Your comments about if it had been the other way round you would have laid out pyjamas for him is a bit silly and infantising. You are both adults.

Maybe tell him next time you fall asleep to wake you if that's what you really want.

Bigfellabamboo · 23/02/2025 07:41

Are you always this dramatic? You fell asleep, your husband left you to sleep.

If you're that upset about it take some personal responsibility and think about the fact you laid yourself down comfy on the bed when you obviously felt tired.

PeonyBlushSuede · 23/02/2025 07:41

Have you spoken to him yet for his side?
He may have tried to wake you up I know when I've fallen asleep on the sofa i have had full conversations with my husband and said to leave me, but I'm still asleep and can't remember any of it.
Not saying this is the case but playing devils advocate

YesImawitch · 23/02/2025 07:48

Omg what a load of overdramatic nonsense!!
You sound hypercritical Op

Not a great personality trait

Onelifeonly · 23/02/2025 07:49

Maybe he was treating you like an independent adult who can look out for herself? Letting you sleep, as you seemed to need it. A blanket would have been thoughtful but maybe he assumed a towel was fine since you were actually asleep with it over you. If it happened to me, I wouldn't think my DH had anything to do with it. I would appreciate he hadn't woken me and got into pyjamas / bed when I woke up cold.

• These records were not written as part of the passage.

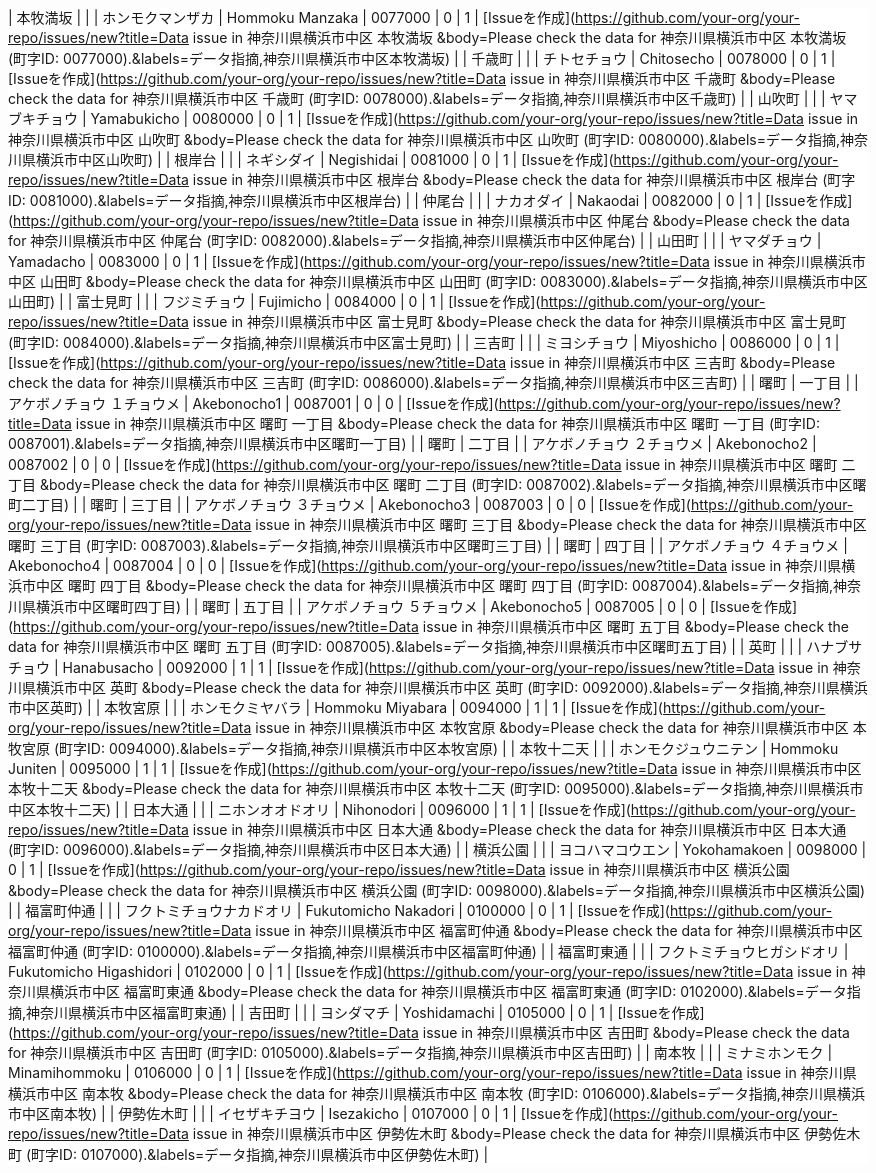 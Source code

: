 | 本牧満坂 |  |  | ホンモクマンザカ   | Hommoku Manzaka | 0077000 | 0 | 1 | [Issueを作成](https://github.com/your-org/your-repo/issues/new?title=Data issue in 神奈川県横浜市中区 本牧満坂  &body=Please check the data for 神奈川県横浜市中区 本牧満坂   (町字ID: 0077000).&labels=データ指摘,神奈川県横浜市中区本牧満坂) |
| 千歳町 |  |  | チトセチョウ   | Chitosecho | 0078000 | 0 | 1 | [Issueを作成](https://github.com/your-org/your-repo/issues/new?title=Data issue in 神奈川県横浜市中区 千歳町  &body=Please check the data for 神奈川県横浜市中区 千歳町   (町字ID: 0078000).&labels=データ指摘,神奈川県横浜市中区千歳町) |
| 山吹町 |  |  | ヤマブキチョウ   | Yamabukicho | 0080000 | 0 | 1 | [Issueを作成](https://github.com/your-org/your-repo/issues/new?title=Data issue in 神奈川県横浜市中区 山吹町  &body=Please check the data for 神奈川県横浜市中区 山吹町   (町字ID: 0080000).&labels=データ指摘,神奈川県横浜市中区山吹町) |
| 根岸台 |  |  | ネギシダイ   | Negishidai | 0081000 | 0 | 1 | [Issueを作成](https://github.com/your-org/your-repo/issues/new?title=Data issue in 神奈川県横浜市中区 根岸台  &body=Please check the data for 神奈川県横浜市中区 根岸台   (町字ID: 0081000).&labels=データ指摘,神奈川県横浜市中区根岸台) |
| 仲尾台 |  |  | ナカオダイ   | Nakaodai | 0082000 | 0 | 1 | [Issueを作成](https://github.com/your-org/your-repo/issues/new?title=Data issue in 神奈川県横浜市中区 仲尾台  &body=Please check the data for 神奈川県横浜市中区 仲尾台   (町字ID: 0082000).&labels=データ指摘,神奈川県横浜市中区仲尾台) |
| 山田町 |  |  | ヤマダチョウ   | Yamadacho | 0083000 | 0 | 1 | [Issueを作成](https://github.com/your-org/your-repo/issues/new?title=Data issue in 神奈川県横浜市中区 山田町  &body=Please check the data for 神奈川県横浜市中区 山田町   (町字ID: 0083000).&labels=データ指摘,神奈川県横浜市中区山田町) |
| 富士見町 |  |  | フジミチョウ   | Fujimicho | 0084000 | 0 | 1 | [Issueを作成](https://github.com/your-org/your-repo/issues/new?title=Data issue in 神奈川県横浜市中区 富士見町  &body=Please check the data for 神奈川県横浜市中区 富士見町   (町字ID: 0084000).&labels=データ指摘,神奈川県横浜市中区富士見町) |
| 三吉町 |  |  | ミヨシチョウ   | Miyoshicho | 0086000 | 0 | 1 | [Issueを作成](https://github.com/your-org/your-repo/issues/new?title=Data issue in 神奈川県横浜市中区 三吉町  &body=Please check the data for 神奈川県横浜市中区 三吉町   (町字ID: 0086000).&labels=データ指摘,神奈川県横浜市中区三吉町) |
| 曙町 | 一丁目 |  | アケボノチョウ １チョウメ  | Akebonocho1 | 0087001 | 0 | 0 | [Issueを作成](https://github.com/your-org/your-repo/issues/new?title=Data issue in 神奈川県横浜市中区 曙町 一丁目 &body=Please check the data for 神奈川県横浜市中区 曙町 一丁目  (町字ID: 0087001).&labels=データ指摘,神奈川県横浜市中区曙町一丁目) |
| 曙町 | 二丁目 |  | アケボノチョウ ２チョウメ  | Akebonocho2 | 0087002 | 0 | 0 | [Issueを作成](https://github.com/your-org/your-repo/issues/new?title=Data issue in 神奈川県横浜市中区 曙町 二丁目 &body=Please check the data for 神奈川県横浜市中区 曙町 二丁目  (町字ID: 0087002).&labels=データ指摘,神奈川県横浜市中区曙町二丁目) |
| 曙町 | 三丁目 |  | アケボノチョウ ３チョウメ  | Akebonocho3 | 0087003 | 0 | 0 | [Issueを作成](https://github.com/your-org/your-repo/issues/new?title=Data issue in 神奈川県横浜市中区 曙町 三丁目 &body=Please check the data for 神奈川県横浜市中区 曙町 三丁目  (町字ID: 0087003).&labels=データ指摘,神奈川県横浜市中区曙町三丁目) |
| 曙町 | 四丁目 |  | アケボノチョウ ４チョウメ  | Akebonocho4 | 0087004 | 0 | 0 | [Issueを作成](https://github.com/your-org/your-repo/issues/new?title=Data issue in 神奈川県横浜市中区 曙町 四丁目 &body=Please check the data for 神奈川県横浜市中区 曙町 四丁目  (町字ID: 0087004).&labels=データ指摘,神奈川県横浜市中区曙町四丁目) |
| 曙町 | 五丁目 |  | アケボノチョウ ５チョウメ  | Akebonocho5 | 0087005 | 0 | 0 | [Issueを作成](https://github.com/your-org/your-repo/issues/new?title=Data issue in 神奈川県横浜市中区 曙町 五丁目 &body=Please check the data for 神奈川県横浜市中区 曙町 五丁目  (町字ID: 0087005).&labels=データ指摘,神奈川県横浜市中区曙町五丁目) |
| 英町 |  |  | ハナブサチョウ   | Hanabusacho | 0092000 | 1 | 1 | [Issueを作成](https://github.com/your-org/your-repo/issues/new?title=Data issue in 神奈川県横浜市中区 英町  &body=Please check the data for 神奈川県横浜市中区 英町   (町字ID: 0092000).&labels=データ指摘,神奈川県横浜市中区英町) |
| 本牧宮原 |  |  | ホンモクミヤバラ   | Hommoku Miyabara | 0094000 | 1 | 1 | [Issueを作成](https://github.com/your-org/your-repo/issues/new?title=Data issue in 神奈川県横浜市中区 本牧宮原  &body=Please check the data for 神奈川県横浜市中区 本牧宮原   (町字ID: 0094000).&labels=データ指摘,神奈川県横浜市中区本牧宮原) |
| 本牧十二天 |  |  | ホンモクジュウニテン   | Hommoku Juniten | 0095000 | 1 | 1 | [Issueを作成](https://github.com/your-org/your-repo/issues/new?title=Data issue in 神奈川県横浜市中区 本牧十二天  &body=Please check the data for 神奈川県横浜市中区 本牧十二天   (町字ID: 0095000).&labels=データ指摘,神奈川県横浜市中区本牧十二天) |
| 日本大通 |  |  | ニホンオオドオリ   | Nihonodori | 0096000 | 1 | 1 | [Issueを作成](https://github.com/your-org/your-repo/issues/new?title=Data issue in 神奈川県横浜市中区 日本大通  &body=Please check the data for 神奈川県横浜市中区 日本大通   (町字ID: 0096000).&labels=データ指摘,神奈川県横浜市中区日本大通) |
| 横浜公園 |  |  | ヨコハマコウエン   | Yokohamakoen | 0098000 | 0 | 1 | [Issueを作成](https://github.com/your-org/your-repo/issues/new?title=Data issue in 神奈川県横浜市中区 横浜公園  &body=Please check the data for 神奈川県横浜市中区 横浜公園   (町字ID: 0098000).&labels=データ指摘,神奈川県横浜市中区横浜公園) |
| 福富町仲通 |  |  | フクトミチョウナカドオリ   | Fukutomicho Nakadori | 0100000 | 0 | 1 | [Issueを作成](https://github.com/your-org/your-repo/issues/new?title=Data issue in 神奈川県横浜市中区 福富町仲通  &body=Please check the data for 神奈川県横浜市中区 福富町仲通   (町字ID: 0100000).&labels=データ指摘,神奈川県横浜市中区福富町仲通) |
| 福富町東通 |  |  | フクトミチョウヒガシドオリ   | Fukutomicho Higashidori | 0102000 | 0 | 1 | [Issueを作成](https://github.com/your-org/your-repo/issues/new?title=Data issue in 神奈川県横浜市中区 福富町東通  &body=Please check the data for 神奈川県横浜市中区 福富町東通   (町字ID: 0102000).&labels=データ指摘,神奈川県横浜市中区福富町東通) |
| 吉田町 |  |  | ヨシダマチ   | Yoshidamachi | 0105000 | 0 | 1 | [Issueを作成](https://github.com/your-org/your-repo/issues/new?title=Data issue in 神奈川県横浜市中区 吉田町  &body=Please check the data for 神奈川県横浜市中区 吉田町   (町字ID: 0105000).&labels=データ指摘,神奈川県横浜市中区吉田町) |
| 南本牧 |  |  | ミナミホンモク   | Minamihommoku | 0106000 | 0 | 1 | [Issueを作成](https://github.com/your-org/your-repo/issues/new?title=Data issue in 神奈川県横浜市中区 南本牧  &body=Please check the data for 神奈川県横浜市中区 南本牧   (町字ID: 0106000).&labels=データ指摘,神奈川県横浜市中区南本牧) |
| 伊勢佐木町 |  |  | イセザキチヨウ   | Isezakicho | 0107000 | 0 | 1 | [Issueを作成](https://github.com/your-org/your-repo/issues/new?title=Data issue in 神奈川県横浜市中区 伊勢佐木町  &body=Please check the data for 神奈川県横浜市中区 伊勢佐木町   (町字ID: 0107000).&labels=データ指摘,神奈川県横浜市中区伊勢佐木町) |
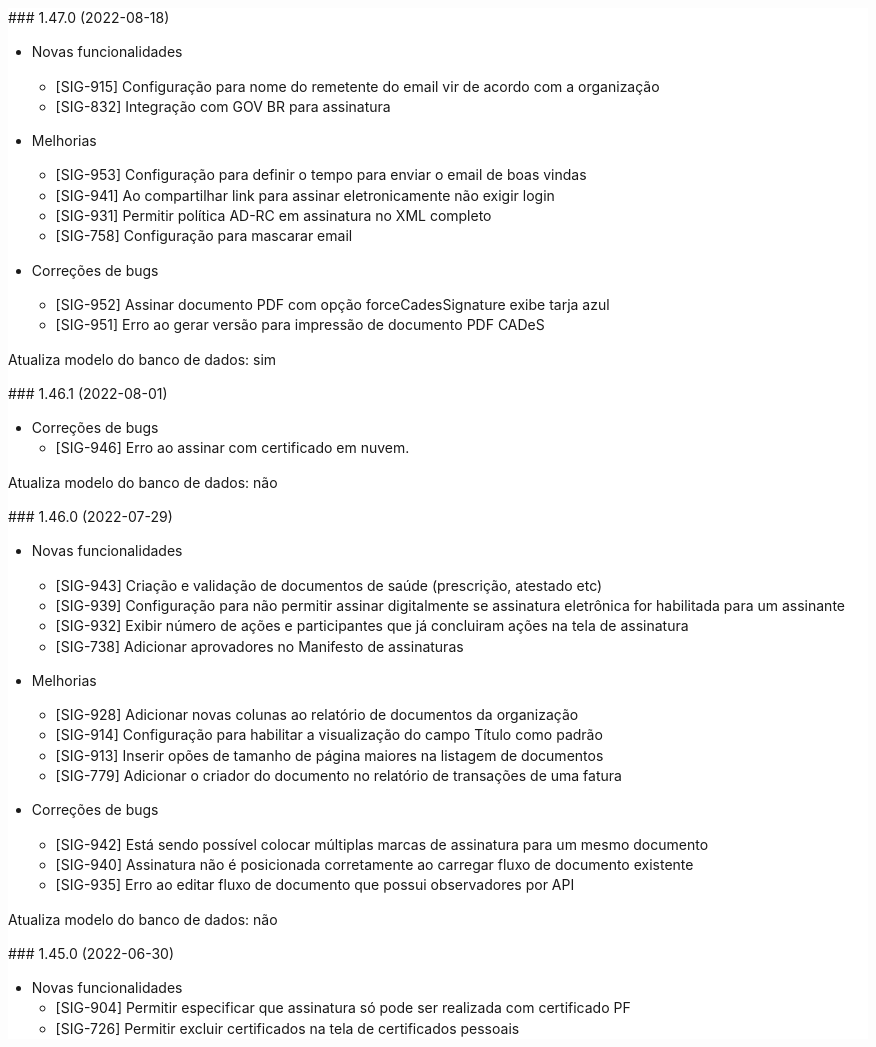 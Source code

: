 <a name="v1-47-0" />
### 1.47.0 (2022-08-18)

* Novas funcionalidades
  * [SIG-915] Configuração para nome do remetente do email vir de acordo com a organização
  * [SIG-832] Integração com GOV BR para assinatura

* Melhorias
  * [SIG-953] Configuração para definir o tempo para enviar o email de boas vindas
  * [SIG-941] Ao compartilhar link para assinar eletronicamente não exigir login
  * [SIG-931] Permitir política AD-RC em assinatura no XML completo
  * [SIG-758] Configuração para mascarar email

* Correções de bugs
  * [SIG-952] Assinar documento PDF com opção forceCadesSignature exibe tarja azul
  * [SIG-951] Erro ao gerar versão para impressão de documento PDF CADeS

Atualiza modelo do banco de dados: sim

<a name="v1-46-1" />
### 1.46.1 (2022-08-01)

* Correções de bugs
  * [SIG-946] Erro ao assinar com certificado em nuvem.

Atualiza modelo do banco de dados: não

<a name="v1-46-0" />
### 1.46.0 (2022-07-29)

* Novas funcionalidades
  * [SIG-943] Criação e validação de documentos de saúde (prescrição, atestado etc)
  * [SIG-939] Configuração para não permitir assinar digitalmente se assinatura eletrônica for habilitada para um assinante
  * [SIG-932] Exibir número de ações e participantes que já concluiram ações na tela de assinatura
  * [SIG-738] Adicionar aprovadores no Manifesto de assinaturas

* Melhorias
  * [SIG-928] Adicionar novas colunas ao relatório de documentos da organização
  * [SIG-914] Configuração para habilitar a visualização do campo Título como padrão
  * [SIG-913] Inserir opões de tamanho de página maiores na listagem de documentos
  * [SIG-779] Adicionar o criador do documento no relatório de transações de uma fatura

* Correções de bugs
  * [SIG-942] Está sendo possível colocar múltiplas marcas de assinatura para um mesmo documento
  * [SIG-940] Assinatura não é posicionada corretamente ao carregar fluxo de documento existente
  * [SIG-935] Erro ao editar fluxo de documento que possui observadores por API

Atualiza modelo do banco de dados: não

<a name="v1-45-0" />
### 1.45.0 (2022-06-30)

* Novas funcionalidades
  * [SIG-904] Permitir especificar que assinatura só pode ser realizada com certificado PF
  * [SIG-726] Permitir excluir certificados na tela de certificados pessoais
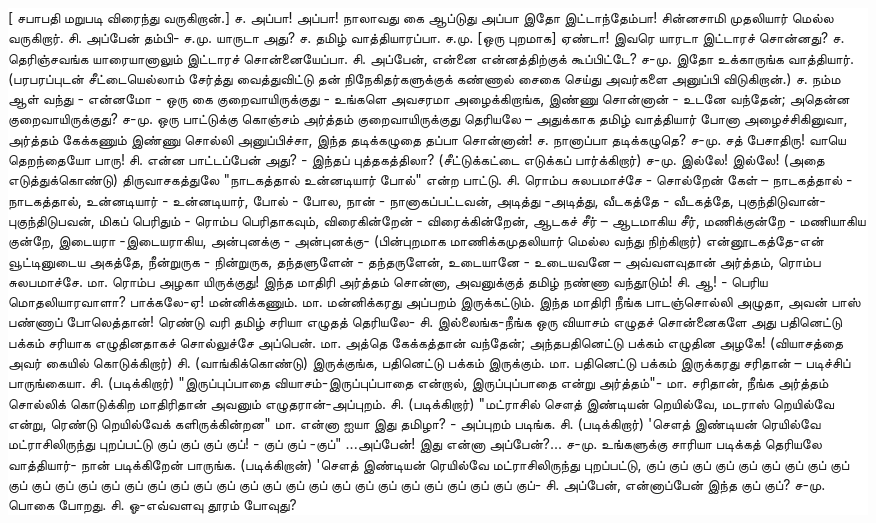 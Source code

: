 [ சபாபதி மறுபடி விரைந்து வருகிறான்.]
ச. அப்பா! அப்பா! நாலாவது கை ஆப்டுது அப்பா இதோ இட்டாந்தேம்பா!
சின்னசாமி முதலியார் மெல்ல வருகிறார்.
சி. அப்பேன் தம்பி-
ச.மு. யாருடா அது?
ச. தமிழ் வாத்தியாரப்பா.
ச.மு. [ஒரு புறமாக] ஏண்டா! இவரெ யாரடா இட்டாரச் சொன்னது?
ச. தெரிஞ்சவங்க யாரையானாலும் இட்டாரச் சொன்னையேப்பா.
சி. அப்பேன், என்னை என்னத்திற்குக் கூப்பிட்டே?
ச-மு. இதோ உக்காருங்க வாத்தியார்.
(பரபரப்புடன் சீட்டையெல்லாம் சேர்த்து வைத்துவிட்டு தன் நிநேகிதர்களுக்குக் கண்ணால் சைகை செய்து அவர்களை அனுப்பி விடுகிறான்.)
ச. நம்ம ஆள் வந்து - என்னமோ - ஒரு கை குறைவாயிருக்குது - உங்களெ
அவசரமா அழைக்கிறாங்க, இண்ணு சொன்னான் - உடனே வந்தேன்;
அதென்ன குறைவாயிருக்குது?
ச-மு. ஒரு பாட்டுக்கு கொஞ்சம் அர்த்தம் குறைவாயிருக்குது தெரியலே –
அதுக்காக தமிழ் வாத்தியார் போனா அழைச்சிகினுவா, அர்த்தம் கேக்கணும்
இண்ணு சொல்லி அனுப்பிச்சா, இந்த தடிக்கழுதை தப்பா சொன்னான்!
ச. நானாப்பா தடிக்கழுதெ?
ச-மு. சத் பேசாதிரு! வாயெ தெறந்தையோ பாரு!
சி. என்ன பாட்டப்பேன் அது? - இந்தப் புத்தகத்திலா?
(சீட்டுக்கட்டை எடுக்கப் பார்க்கிறார்)
ச-மு. இல்லே! இல்லே! (அதை எடுத்துக்கொண்டு) திருவாசகத்துலே "நாடகத்தால்
உன்னடியார் போல்" என்ற பாட்டு.
சி. ரொம்ப சுலபமாச்சே - சொல்றேன் கேள் –
நாடகத்தால் - நாடகத்தால், உன்னடியார் - உன்னடியார்,
போல் - போல, நான் - நானாகப்பட்டவன், அடித்து -அடித்து,
வீடகத்தே - வீடகத்தே, புகுந்திடுவான்-புகுந்திடுபவன்,
மிகப் பெரிதும் - ரொம்ப பெரிதாகவும், விரைகின்றேன் - விரைக்கின்றேன்,
ஆடகச் சீர் – ஆடமாகிய சீர், மணிக்குன்றே - மணியாகிய குன்றே,
இடையரா -இடையராகிய, அன்புனக்கு - அன்புனக்கு-
(பின்புறமாக மாணிக்கமுதலியார் மெல்ல வந்து நிற்கிறார்)
என்னூடகத்தே-என் வூட்டினுடைய அகத்தே, நீன்றுருக - நின்றுருக,
தந்தளுளேன் - தந்தருளேன், உடையானே - உடையவனே –
அவ்வளவுதான் அர்த்தம், ரொம்ப சுலபமாச்சே.
மா. ரொம்ப அழகா யிருக்குது! இந்த மாதிரி அர்த்தம் சொன்னா, அவனுக்குத்
தமிழ் நண்ணா வந்தூடும்!
சி. ஆ! - பெரிய மொதலியாரவாளா? பாக்கலே-ஏ! மன்னிக்கணும்.
மா. மன்னிக்கரது அப்பறம் இருக்கட்டும். இந்த மாதிரி நீங்க பாடஞ்சொல்லி
அழுதா, அவன் பாஸ் பண்ணாப் போலெத்தான்! ரெண்டு வரி தமிழ் சரியா
எழுதத் தெரியலே-
சி. இல்லைங்க-நீங்க ஒரு வியாசம் எழுதச் சொன்னைகளே அது பதினெட்டு பக்கம்
சரியாக எழுதினதாகச் சொல்லுச்சே அப்பென்.
மா. அத்தெ கேக்கத்தான் வந்தேன்; அந்தபதினெட்டு பக்கம் எழுதின அழகே!
(வியாசத்தை அவர் கையில் கொடுக்கிறார்)
சி. (வாங்கிக்கொண்டு) இருக்குங்க, பதினெட்டு பக்கம் இருக்கும்.
மா. பதினெட்டு பக்கம் இருக்கரது சரிதான் – படிச்சிப் பாருங்கையா.
சி. (படிக்கிறார்) "இருப்புப்பாதை வியாசம்-இருப்புப்பாதை என்றால், இருப்புப்பாதை
என்று அர்த்தம்"-
மா. சரிதான், நீங்க அர்த்தம் சொல்லிக் கொடுக்கிற மாதிரிதான் அவனும்
எழுதரான்-அப்புறம்.
சி. (படிக்கிறார்) "மட்ராசில் சௌத் இண்டியன் றெயில்வே, மடராஸ் றெயில்வே
என்று, ரெண்டு றெயில்வேக் களிருக்கின்றன"
மா. என்னா ஐயா இது தமிழா? - அப்புறம் படிங்க.
சி. (படிக்கிறார்) 'சௌத் இண்டியன் ரெயில்வே மட்ராசிலிருந்து புறப்பட்டு
குப் குப் குப் குப்! - குப் குப் -குப்" ...அப்பேன்! இது என்னா அப்பேன்?...
ச-மு. உங்களுக்கு சாரியா படிக்கத் தெரியலே வாத்தியார்- நான் படிக்கிறேன்
பாருங்க. (படிக்கிறான்)
'சௌத் இண்டியன் ரெயில்வே மட்ராசிலிருந்து புறப்பட்டு,
குப் குப் குப் குப் குப் குப் குப் குப் குப் குப் குப் குப் குப் குப் குப் குப்
குப் குப் குப் குப் குப் குப் குப் குப் குப் குப் குப் குப் குப் குப் குப் குப்-
சி. அப்பேன், என்னாப்பேன் இந்த குப் குப்?
ச-மு. பொகை போறது.
சி. ஓ-எவ்வளவு தூரம் போவுது?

stayathomer · 23/02/2025 07:51

I’m so confused- why were you naked and under a towel and asleep? (Sorry I’ve really no idea!) I’ve never put a blanket over someone just nudged them to go to bed but you sound like you need sleep so I’d probably have left you but not naked?! The dehydration thing or contacts I’d never have thought about just because that’s something you do yourself, nobody else is involved.

SpanThatWorld · 23/02/2025 07:56

SleepPrettyDarling · 23/02/2025 00:39

YANBU. It would have cost him nothing to gently shake you and encourage you to bed, as any of us would do if a partner dozed off on the sofa.

"As any of us would do"

What suits you is not a universal measure of kindness

I hate being woken up. My husband and I have always left the other to wake naturally. No blankets etc. If i wake up when sleep lightens naturally it's much easier to go back to sleep in bed.

SinkToTheBottomWithYou · 23/02/2025 08:00

comfyshoes2022 · 23/02/2025 02:05

I might have preferred to be left to sleep in this situation. A blanket might have woken me. Difficult to know what the right thing to do is unless this is something you’ve talked about before.

Indeed.
Also, the contacts / water / PJs is just being precious. I fell asleep with my contacts on a few times, you just take them out when you wake up, 30sec job. Same with the water, just drink some when you wake up.